Family connections got Billy a job on Sen. Hoots’ staff, but his hard work and willingness to do what it takes earned him the top staff job and a leading place in Hoots’ reelection campaign effort.

Meanwhile, back at the real current senate campaign, polls indicate a tight race between incumbent U.S. Sen. Kay Hagan and the challenger, state House Speaker Thom Tillis. But even with an overflow of television ads, this contest has not yet gathered the same level of public interest, commitment, and passion as some of the North Carolina classic Senate races, like the Frank Graham-Willis Smith race in 1950 or the Jesse Helms-Jim Hunt race in 1984.

The Hunt-Helms race is obviously the model for the election campaign chronicled in “Billy Bowater.” Billy’s boss, a conservative incumbent senator who is much loved and much hated for his conservative viewpoints, is Wiley Grace Hoots rather than Jesse Helms.

The popular governor with campaign coffers full of cash is Randolph James rather than Jim Hunt.
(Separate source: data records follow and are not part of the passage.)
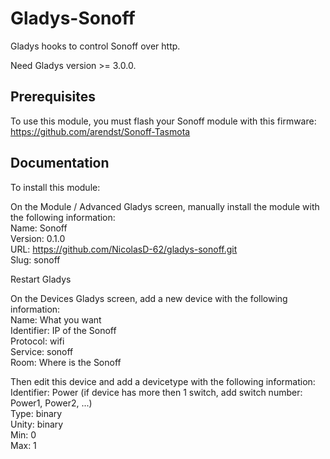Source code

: # Gladys-Sonoff

Gladys hooks to control Sonoff over http.

Need Gladys version >= 3.0.0.

## Prerequisites

To use this module, you must flash your Sonoff module with this firmware:  
https://github.com/arendst/Sonoff-Tasmota

## Documentation

To install this module: 

On the Module / Advanced Gladys screen, manually install the module with the following information:  
Name: Sonoff  
Version: 0.1.0  
URL: https://github.com/NicolasD-62/gladys-sonoff.git  
Slug: sonoff  

Restart Gladys

On the Devices Gladys screen, add a new device with the following information:  
Name: What you want  
Identifier: IP of the Sonoff  
Protocol: wifi  
Service: sonoff  
Room: Where is the Sonoff

Then edit this device and add a devicetype with the following information:  
Identifier: Power (if device has more then 1 switch, add switch number: Power1, Power2, ...)  
Type: binary  
Unity: binary  
Min: 0  
Max: 1
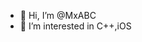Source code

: - 👋 Hi, I’m @MxABC
- 👀 I’m interested in C++,iOS


<!---
MxABC/MxABC is a ✨ special ✨ repository because its `README.md` (this file) appears on your GitHub profile.
You can click the Preview link to take a look at your changes.
--->
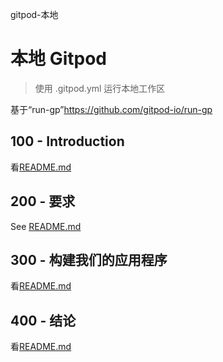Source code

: gitpod-本地

# 本地 Gitpod

> 使用 .gitpod.yml 运行本地工作区

基于“run-gp”<https://github.com/gitpod-io/run-gp>

## 100 - Introduction

看[README.md](./100/README.md)

## 200 - 要求

See [README.md](./200/README.md)

## 300 - 构建我们的应用程序

看[README.md](./300/README.md)

## 400 - 结论

看[README.md](./400/README.md)
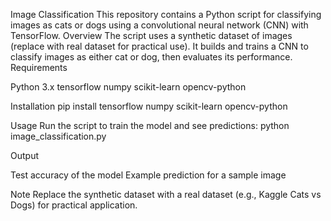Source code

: Image Classification
This repository contains a Python script for classifying images as cats or dogs using a convolutional neural network (CNN) with TensorFlow.
Overview
The script uses a synthetic dataset of images (replace with real dataset for practical use). It builds and trains a CNN to classify images as either cat or dog, then evaluates its performance.
Requirements

Python 3.x
tensorflow
numpy
scikit-learn
opencv-python

Installation
pip install tensorflow numpy scikit-learn opencv-python

Usage
Run the script to train the model and see predictions:
python image_classification.py

Output

Test accuracy of the model
Example prediction for a sample image

Note
Replace the synthetic dataset with a real dataset (e.g., Kaggle Cats vs Dogs) for practical application.

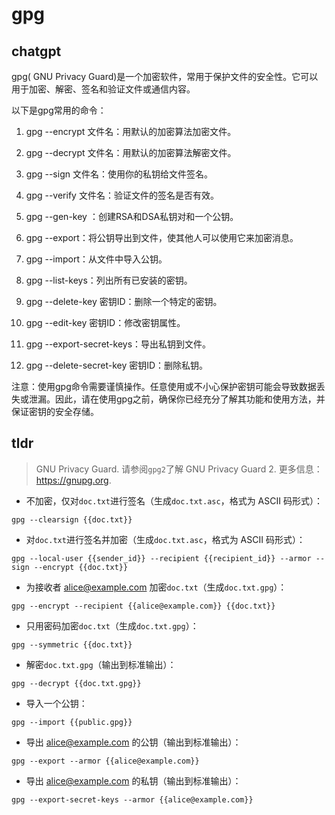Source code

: # gpg 
## chatgpt 
gpg( GNU Privacy Guard)是一个加密软件，常用于保护文件的安全性。它可以用于加密、解密、签名和验证文件或通信内容。

以下是gpg常用的命令：

1. gpg --encrypt 文件名：用默认的加密算法加密文件。

2. gpg --decrypt 文件名：用默认的加密算法解密文件。

3. gpg --sign 文件名：使用你的私钥给文件签名。

4. gpg --verify 文件名：验证文件的签名是否有效。

5. gpg --gen-key ：创建RSA和DSA私钥对和一个公钥。

6. gpg --export：将公钥导出到文件，使其他人可以使用它来加密消息。

7. gpg --import：从文件中导入公钥。

8. gpg --list-keys：列出所有已安装的密钥。

9. gpg --delete-key 密钥ID：删除一个特定的密钥。

10. gpg --edit-key 密钥ID：修改密钥属性。

11. gpg --export-secret-keys：导出私钥到文件。

12. gpg --delete-secret-key 密钥ID：删除私钥。

注意：使用gpg命令需要谨慎操作。任意使用或不小心保护密钥可能会导致数据丢失或泄漏。因此，请在使用gpg之前，确保你已经充分了解其功能和使用方法，并保证密钥的安全存储。 

## tldr 
 
> GNU Privacy Guard.
> 请参阅`gpg2`了解 GNU Privacy Guard 2.
> 更多信息：<https://gnupg.org>.

- 不加密，仅对`doc.txt`进行签名（生成`doc.txt.asc`，格式为 ASCII 码形式）：

`gpg --clearsign {{doc.txt}}`

- 对`doc.txt`进行签名并加密（生成`doc.txt.asc`，格式为 ASCII 码形式）：

`gpg --local-user {{sender_id}} --recipient {{recipient_id}} --armor --sign --encrypt {{doc.txt}}`

- 为接收者 alice@example.com 加密`doc.txt`（生成`doc.txt.gpg`）：

`gpg --encrypt --recipient {{alice@example.com}} {{doc.txt}}`

- 只用密码加密`doc.txt`（生成`doc.txt.gpg`）：

`gpg --symmetric {{doc.txt}}`

- 解密`doc.txt.gpg`（输出到标准输出）：

`gpg --decrypt {{doc.txt.gpg}}`

- 导入一个公钥：

`gpg --import {{public.gpg}}`

- 导出 alice@example.com 的公钥（输出到标准输出）：

`gpg --export --armor {{alice@example.com}}`

- 导出 alice@example.com 的私钥（输出到标准输出）：

`gpg --export-secret-keys --armor {{alice@example.com}}`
The publisher of the Raleigh News and Observer is Daniel Frank, rather than Frank Daniels, Jr.

Billy loves his job and the power that comes with it, but he has to wrestle with his conscience when he finds himself on opposite sides of important issues from his boss. He justifies continuing to work for Sen. Hoots because, as he says, Hoots, not Billy, was elected senator. Billy was not elected anything. So it is Billy’s job to help Hoots accomplish his agenda.

Billy admires Hoots for his strong conservative principles. Unlike many other politicians, Hoots operates on the basis of those principles even when political winds are blowing in a different direction.

Nevertheless, Hoots can play hardball when that is what it takes to win.

Redge Hanes

Redge Hanes

“Billy Bowater” takes readers inside the campaign’s top leadership meetings, where the main challenge is to raise enough money to fund the campaign. They focus on finding an issue that will make potential donors angry, angry enough to send lots of money to the campaign.

Billy watches as that issue presents itself in the form of an exhibit at the Ackland Art Museum at UNC-Chapel Hill. One of the exhibits features a man urinating, seemingly on a figure meant to represent Jesus, just the kind of art that would make people angry and generous to a candidate who stood against such sacrilege.

The challenge to the Hoots campaign is how to use the exhibit to inflame supporters and donors but to do it without direct criticism of the university and its alumni, many of whom are judged to be likely Hoots supporters

To get the issue before the public, the crafty senator enlists his friend, the Rev. Earl Caldwell Anthony, head of the Christian Crusade, to raise the issue with the millions of his followers.

Hanes makes a good story as his characters wrestle with these challenges. What I enjoyed the most was the opportunity to hear discussions among aides, campaign managers, media consultants, and fundraising committees and see how hard it is for each candidate to keep the people on the campaign team from eating each other alive.